После торжественного богослужения был дан великий пир, послуживший началом бесконечной череды празднеств, каждый желал залучить к себе почётного гостя. И что удивительно: только что Москва страдала голодом и вдруг как по волшебству явилось изобилие. Скопин томился вынужденной задержкой, он видел подъём народного духа и был уверен: коли бросить клич идти на врага, всяк пойдёт без раздумья. Каждый раз встречаясь с Шуйским, он доказывал необходимость немедленного похода на Смоленск. Укрывшийся в Калуге Тушинский вор беспокоил мало: те, кто оставались вокруг него, не представляли серьёзной угрозы, они, как ядовитые твари, должны скоро сами извести друг друга. Сигизмунд — вот явный враг, только после победы над ним наступит долгожданный мир на Русской земле. К тому же по вполне понятным причинам склонялся и Делагарди, настаивавший на том, чтобы привести в действие самые решительные статьи русско-шведского договора. Однако Шуйский медлил, отговаривался разными причинами. Нельзя, говорил, лишать народ радости чествовать своего героя, нужно дать возможность отдохнуть войску и вообще лучше отложить поход до просухи. На самом же деле, следуя настоятельным просьбам подозрительного брата, он опасался передавать войско под начало Скопина.
Дмитрий Шуйский был молчалив, да его мыслям и не требовалось многословия. Говорил коротко и отрывисто:
— Он скажет, его послухают...
Действительно, любой призыв Скопина был бы мгновенно исполнен. Василий не хотел верить подозрениям, уверял, что Скопин предан ему и не помышляет об измене.

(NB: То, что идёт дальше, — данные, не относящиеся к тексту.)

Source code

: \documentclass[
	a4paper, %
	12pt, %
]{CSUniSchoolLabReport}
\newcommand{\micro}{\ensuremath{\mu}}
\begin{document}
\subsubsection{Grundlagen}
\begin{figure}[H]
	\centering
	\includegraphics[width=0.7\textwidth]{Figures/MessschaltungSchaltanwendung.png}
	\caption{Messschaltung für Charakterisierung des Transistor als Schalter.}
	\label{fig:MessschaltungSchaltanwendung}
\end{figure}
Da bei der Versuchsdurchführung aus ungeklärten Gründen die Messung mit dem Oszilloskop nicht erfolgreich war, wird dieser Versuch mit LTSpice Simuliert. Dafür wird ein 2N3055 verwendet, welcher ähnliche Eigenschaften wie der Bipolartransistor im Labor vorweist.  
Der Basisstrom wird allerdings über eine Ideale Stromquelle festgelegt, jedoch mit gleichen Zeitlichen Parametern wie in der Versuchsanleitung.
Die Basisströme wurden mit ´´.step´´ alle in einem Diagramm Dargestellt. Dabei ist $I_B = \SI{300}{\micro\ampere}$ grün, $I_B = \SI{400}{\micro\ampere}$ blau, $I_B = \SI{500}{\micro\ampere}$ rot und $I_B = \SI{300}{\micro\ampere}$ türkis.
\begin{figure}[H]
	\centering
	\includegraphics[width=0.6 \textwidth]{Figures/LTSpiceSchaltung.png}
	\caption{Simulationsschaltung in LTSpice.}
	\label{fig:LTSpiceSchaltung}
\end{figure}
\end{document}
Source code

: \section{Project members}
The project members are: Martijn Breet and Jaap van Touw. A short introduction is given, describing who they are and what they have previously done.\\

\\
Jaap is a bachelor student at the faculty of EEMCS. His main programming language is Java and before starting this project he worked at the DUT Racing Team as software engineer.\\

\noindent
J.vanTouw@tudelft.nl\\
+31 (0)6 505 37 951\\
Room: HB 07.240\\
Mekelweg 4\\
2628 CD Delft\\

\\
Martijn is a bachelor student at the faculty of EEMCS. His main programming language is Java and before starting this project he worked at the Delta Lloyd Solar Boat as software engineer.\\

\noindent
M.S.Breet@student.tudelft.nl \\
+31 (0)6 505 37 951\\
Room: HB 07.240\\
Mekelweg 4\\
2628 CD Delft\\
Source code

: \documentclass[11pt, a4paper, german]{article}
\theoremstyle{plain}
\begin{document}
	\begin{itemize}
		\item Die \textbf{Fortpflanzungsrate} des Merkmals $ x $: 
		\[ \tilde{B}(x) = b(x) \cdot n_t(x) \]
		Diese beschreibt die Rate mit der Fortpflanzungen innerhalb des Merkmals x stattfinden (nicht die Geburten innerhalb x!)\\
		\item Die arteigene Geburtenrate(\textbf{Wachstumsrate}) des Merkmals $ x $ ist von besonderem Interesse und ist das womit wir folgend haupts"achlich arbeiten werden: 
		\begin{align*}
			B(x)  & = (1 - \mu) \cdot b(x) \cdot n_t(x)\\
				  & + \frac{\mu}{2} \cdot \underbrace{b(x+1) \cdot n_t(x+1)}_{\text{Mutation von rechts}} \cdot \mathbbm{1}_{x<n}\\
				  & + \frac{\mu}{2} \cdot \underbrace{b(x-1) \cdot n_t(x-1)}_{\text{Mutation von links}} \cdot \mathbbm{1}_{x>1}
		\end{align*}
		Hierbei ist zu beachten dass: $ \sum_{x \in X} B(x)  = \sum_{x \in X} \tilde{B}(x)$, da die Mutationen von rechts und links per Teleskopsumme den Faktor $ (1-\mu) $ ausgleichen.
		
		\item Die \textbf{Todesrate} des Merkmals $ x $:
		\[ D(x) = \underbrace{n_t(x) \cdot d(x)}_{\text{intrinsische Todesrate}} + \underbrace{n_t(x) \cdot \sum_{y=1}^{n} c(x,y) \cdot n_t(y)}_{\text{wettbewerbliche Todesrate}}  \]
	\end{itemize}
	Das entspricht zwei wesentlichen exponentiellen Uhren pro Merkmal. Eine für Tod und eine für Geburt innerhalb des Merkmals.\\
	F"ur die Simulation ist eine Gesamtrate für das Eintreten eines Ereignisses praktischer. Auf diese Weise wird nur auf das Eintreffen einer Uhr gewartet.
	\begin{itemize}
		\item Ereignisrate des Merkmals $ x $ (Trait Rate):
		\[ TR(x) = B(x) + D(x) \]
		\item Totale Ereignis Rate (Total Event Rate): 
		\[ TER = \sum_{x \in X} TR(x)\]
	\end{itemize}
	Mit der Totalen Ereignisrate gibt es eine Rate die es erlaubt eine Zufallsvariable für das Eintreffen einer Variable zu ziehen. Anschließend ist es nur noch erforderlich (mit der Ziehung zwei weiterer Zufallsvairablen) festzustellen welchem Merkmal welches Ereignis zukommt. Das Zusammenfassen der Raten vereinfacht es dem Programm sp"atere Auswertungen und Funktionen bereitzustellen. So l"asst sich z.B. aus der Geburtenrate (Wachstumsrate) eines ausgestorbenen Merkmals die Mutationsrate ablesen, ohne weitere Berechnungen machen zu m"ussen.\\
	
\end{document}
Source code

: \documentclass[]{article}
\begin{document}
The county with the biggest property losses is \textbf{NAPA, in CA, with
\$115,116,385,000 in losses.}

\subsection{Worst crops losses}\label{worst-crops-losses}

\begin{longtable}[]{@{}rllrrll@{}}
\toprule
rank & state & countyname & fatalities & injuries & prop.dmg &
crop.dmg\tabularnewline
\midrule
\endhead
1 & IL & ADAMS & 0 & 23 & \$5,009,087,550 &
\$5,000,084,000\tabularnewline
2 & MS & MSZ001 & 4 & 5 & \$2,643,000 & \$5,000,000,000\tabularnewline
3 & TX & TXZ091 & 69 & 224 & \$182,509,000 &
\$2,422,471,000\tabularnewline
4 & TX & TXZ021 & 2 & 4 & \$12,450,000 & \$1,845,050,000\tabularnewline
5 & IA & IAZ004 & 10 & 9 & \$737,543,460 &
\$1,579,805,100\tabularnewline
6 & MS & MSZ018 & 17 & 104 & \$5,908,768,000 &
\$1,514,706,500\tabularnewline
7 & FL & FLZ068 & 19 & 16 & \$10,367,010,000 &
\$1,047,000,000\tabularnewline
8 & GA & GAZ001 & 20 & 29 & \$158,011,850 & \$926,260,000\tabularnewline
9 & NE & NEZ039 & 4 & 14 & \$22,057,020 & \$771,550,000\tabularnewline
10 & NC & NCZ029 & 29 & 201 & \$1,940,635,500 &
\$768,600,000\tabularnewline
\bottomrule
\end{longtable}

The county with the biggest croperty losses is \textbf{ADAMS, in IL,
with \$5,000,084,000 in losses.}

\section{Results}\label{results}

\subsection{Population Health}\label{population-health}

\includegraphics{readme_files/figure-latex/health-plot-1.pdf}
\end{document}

— А зачем с Ляпуновым сношается?
Это про то, как Ляпунов предлагал ему царский скипетр.
— Что за сношение? Ко мне тоже всякий прислать может, — слабо отнекивался Василий.
— А как Корел ой твоим именем распорядился?
Раздражённый Василий замахнулся посохом:
— Изыди и не лай попусту!
— Погнать легко, усидеть трудно.
Василий страдал и маялся — ни на кого нельзя положиться, иногда даже слёзы навёртывались, так себя было жалко, с походом всё-таки решил подождать: в Смоленске-то покуда тихо.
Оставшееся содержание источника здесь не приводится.